Does this then mean that while Krypton needs more power to operate, it achieves higher specific impulse because the electrons will have higher velocity when ionized? But then why is the overall thrust for Krypton lower?

Wouldn't the above mean that for the same flow rate of fuel, at the same discharge voltage, Krypton produces more thrust?

Answer 1

All your analysis is fully correct. At the same voltage and mass flow rate, Krypton produces more thrust. But you're missing one very important point: None of the existing applications is limited by flow-rate or voltage.

The limiting factor is always the power available for propulsion. And, as power scales with the exhaust speed squared, it needs to be higher for Krypton than for Xenon to get the same thrust. Or vice versa, for a given amount of power, Krypton produces less thrust.

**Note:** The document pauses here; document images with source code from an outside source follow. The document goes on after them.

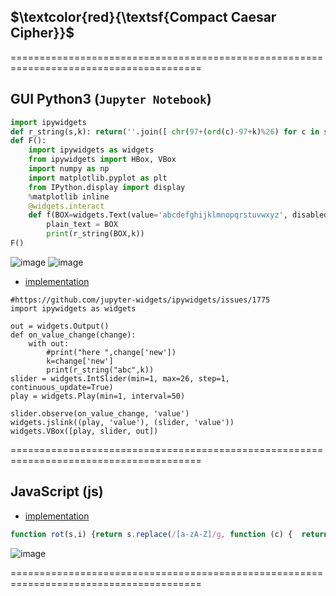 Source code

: ## $\textcolor{red}{\textsf{Compact Caesar Cipher}}$
=======================================================================================

## GUI Python3 (`Jupyter Notebook`)
```py
import ipywidgets
def r_string(s,k): return(''.join([ chr(97+(ord(c)-97+k)%26) for c in s ]))
def F():
    import ipywidgets as widgets
    from ipywidgets import HBox, VBox
    import numpy as np
    import matplotlib.pyplot as plt
    from IPython.display import display
    %matplotlib inline
    @widgets.interact
    def f(BOX=widgets.Text(value='abcdefghijklmnopqrstuvwxyz', disabled=False),k=range(0,26)):
        plain_text = BOX
        print(r_string(BOX,k))
F()
```
![image](https://github.com/loneicewolf/Compact-Caesar-Cipher/assets/68499986/a49fbf22-f3dc-4ba5-ac32-21b941ebddb1)
![image](https://github.com/loneicewolf/Compact-Caesar-Cipher/assets/68499986/5002bf53-1a3f-4f93-ad13-9cb78992fe3b)
- [implementation](https://github.com/loneicewolf/ciphers-python/blob/main/Caesar_Cipher.py)

```
#https://github.com/jupyter-widgets/ipywidgets/issues/1775
import ipywidgets as widgets

out = widgets.Output()
def on_value_change(change):
    with out:
        #print("here ",change['new'])
        k=change['new']
        print(r_string("abc",k))
slider = widgets.IntSlider(min=1, max=26, step=1, continuous_update=True)
play = widgets.Play(min=1, interval=50)

slider.observe(on_value_change, 'value')
widgets.jslink((play, 'value'), (slider, 'value'))
widgets.VBox([play, slider, out])
```

=======================================================================================
## JavaScript (js)
- [implementation](http://stackoverflow.com/a/617685/987044)
```js
function rot(s,i) {return s.replace(/[a-zA-Z]/g, function (c) {  return String.fromCharCode((c <= 'Z' ? 90 : 122) >= (c = c.charCodeAt(0) + i) ? c : c - 26); });}
```
![image](https://github.com/loneicewolf/Compact-Caesar-Cipher/assets/68499986/b6a61be9-efd5-477b-aab7-0742c4f41d4e)

=======================================================================================

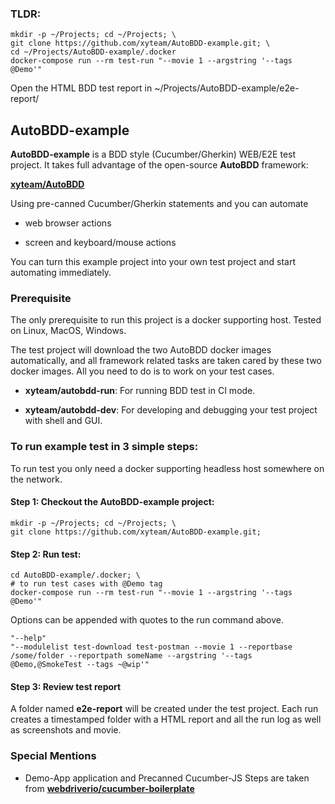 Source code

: ### TLDR:

```
mkdir -p ~/Projects; cd ~/Projects; \
git clone https://github.com/xyteam/AutoBDD-example.git; \
cd ~/Projects/AutoBDD-example/.docker
docker-compose run --rm test-run "--movie 1 --argstring '--tags @Demo'"
```
Open the HTML BDD test report in ~/Projects/AutoBDD-example/e2e-report/

## AutoBDD-example

**AutoBDD-example** is a BDD style (Cucumber/Gherkin) WEB/E2E test project. It takes full advantage of the open-source **AutoBDD** framework:

**[xyteam/AutoBDD](https://github.com/xyteam/AutoBDD)**

Using pre-canned Cucumber/Gherkin statements and you can automate

* web browser actions

* screen and keyboard/mouse actions

You can turn this example project into your own test project and start automating immediately.

### Prerequisite

The only prerequisite to run this project is a docker supporting host. Tested on Linux, MacOS, Windows.

The test project will download the two AutoBDD docker images automatically, and all framework related tasks are taken cared by these two docker images. All you need to do is to work on your test cases.

* **xyteam/autobdd-run**: For running BDD test in CI mode.

* **xyteam/autobdd-dev**: For developing and debugging your test project with shell and GUI.

### To run example test in 3 simple steps:

To run test you only need a docker supporting headless host somewhere on the network.

#### Step 1: Checkout the AutoBDD-example project:
```
mkdir -p ~/Projects; cd ~/Projects; \
git clone https://github.com/xyteam/AutoBDD-example.git;
```
#### Step 2: Run test:
```
cd AutoBDD-example/.docker; \
# to run test cases with @Demo tag
docker-compose run --rm test-run "--movie 1 --argstring '--tags @Demo'"
```
Options can be appended with quotes to the run command above.
```
"--help"
"--modulelist test-download test-postman --movie 1 --reportbase /some/folder --reportpath someName --argstring '--tags @Demo,@SmokeTest --tags ~@wip'"
```

#### Step 3: Review test report

A folder named **e2e-report** will be created under the test project.
Each run creates a timestamped folder with a HTML report and all the run log as well as screenshots and movie.

### Special Mentions
  * Demo-App application and Precanned Cucumber-JS Steps are taken from **[webdriverio/cucumber-boilerplate](https://github.com/webdriverio/cucumber-boilerplate)**
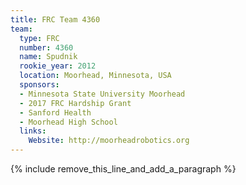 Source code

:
 ```yaml
---
title: FRC Team 4360
team:
  type: FRC
  number: 4360
  name: Spudnik
  rookie_year: 2012
  location: Moorhead, Minnesota, USA
  sponsors:
  - Minnesota State University Moorhead
  - 2017 FRC Hardship Grant
  - Sanford Health
  - Moorhead High School
  links:
    Website: http://moorheadrobotics.org
---
```


{% include remove_this_line_and_add_a_paragraph %} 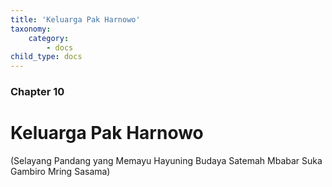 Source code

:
 ```yaml
---
title: 'Keluarga Pak Harnowo'
taxonomy:
    category:
        - docs
child_type: docs
---
```


### Chapter 10

# Keluarga Pak Harnowo

(Selayang Pandang yang Memayu Hayuning Budaya Satemah Mbabar Suka Gambiro Mring Sasama)

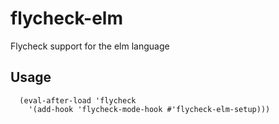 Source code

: # flycheck-elm
Flycheck support for the elm language

## Usage
```
  (eval-after-load 'flycheck
    '(add-hook 'flycheck-mode-hook #'flycheck-elm-setup)))
```
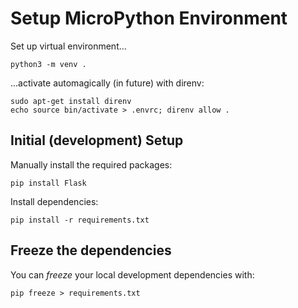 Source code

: # Setup MicroPython Environment

Set up virtual environment...

```shell
python3 -m venv .
```

...activate automagically (in future) with direnv:

```shell
sudo apt-get install direnv
echo source bin/activate > .envrc; direnv allow .
```

## Initial (development) Setup

Manually install the required packages:

```shell
pip install Flask
```

Install dependencies:

```shell
pip install -r requirements.txt
```

## Freeze the dependencies

You can _freeze_ your local development dependencies with:

```shell
pip freeze > requirements.txt
```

On top of that, there is the additional factor of the higher ionization energy which needs more power - but these ~2eV are only a minor factor compared to the ~2keV kinetic energy per ion.

Answer 2

You'll see everything clear if you use the expression for the total efficiency of the thruster, which is defined as the ratio between the propulsive power and the input power $P$:

$$ \eta = \frac{\frac{1}{2}\dot m c^2}{P} = \frac{\frac{1}{2}T I_{sp}g_0}{P} $$

Note that $T=\dot m c$, and $c = I_{sp} g_0$, and $c$ is the mean exhaust velocity of the particles. From conservation of energy, particles of mass $m$ and charge $q$ will be accelerated to a velocity $c$ (which we take roughly as the mean exhaust velocity) when falling through a voltage difference of $V$.

$$ \frac{1}{2} m c^2 = q V $$

Krypton and xenon have roughly the same charge in plasma thrusters (a bit more than the elemental charge) but the mass of xenon is much higher. Thus, for the same accelerating voltage $V$, the exhaust velocity and Isp is higher for krypton.

Efficiencies for krypton are lower slightly for the reason you mentioned that the first ionization potential is higher. But take a constant value of 0.6. For the same voltage, krypton will have a higher Isp than xenon, so the thrust $T$ of a krypton thruster must be lower if we use the same power for both thrusters.

I'm not sure what you were meant about the electron energy influencing the Isp but it doesn't influence in this.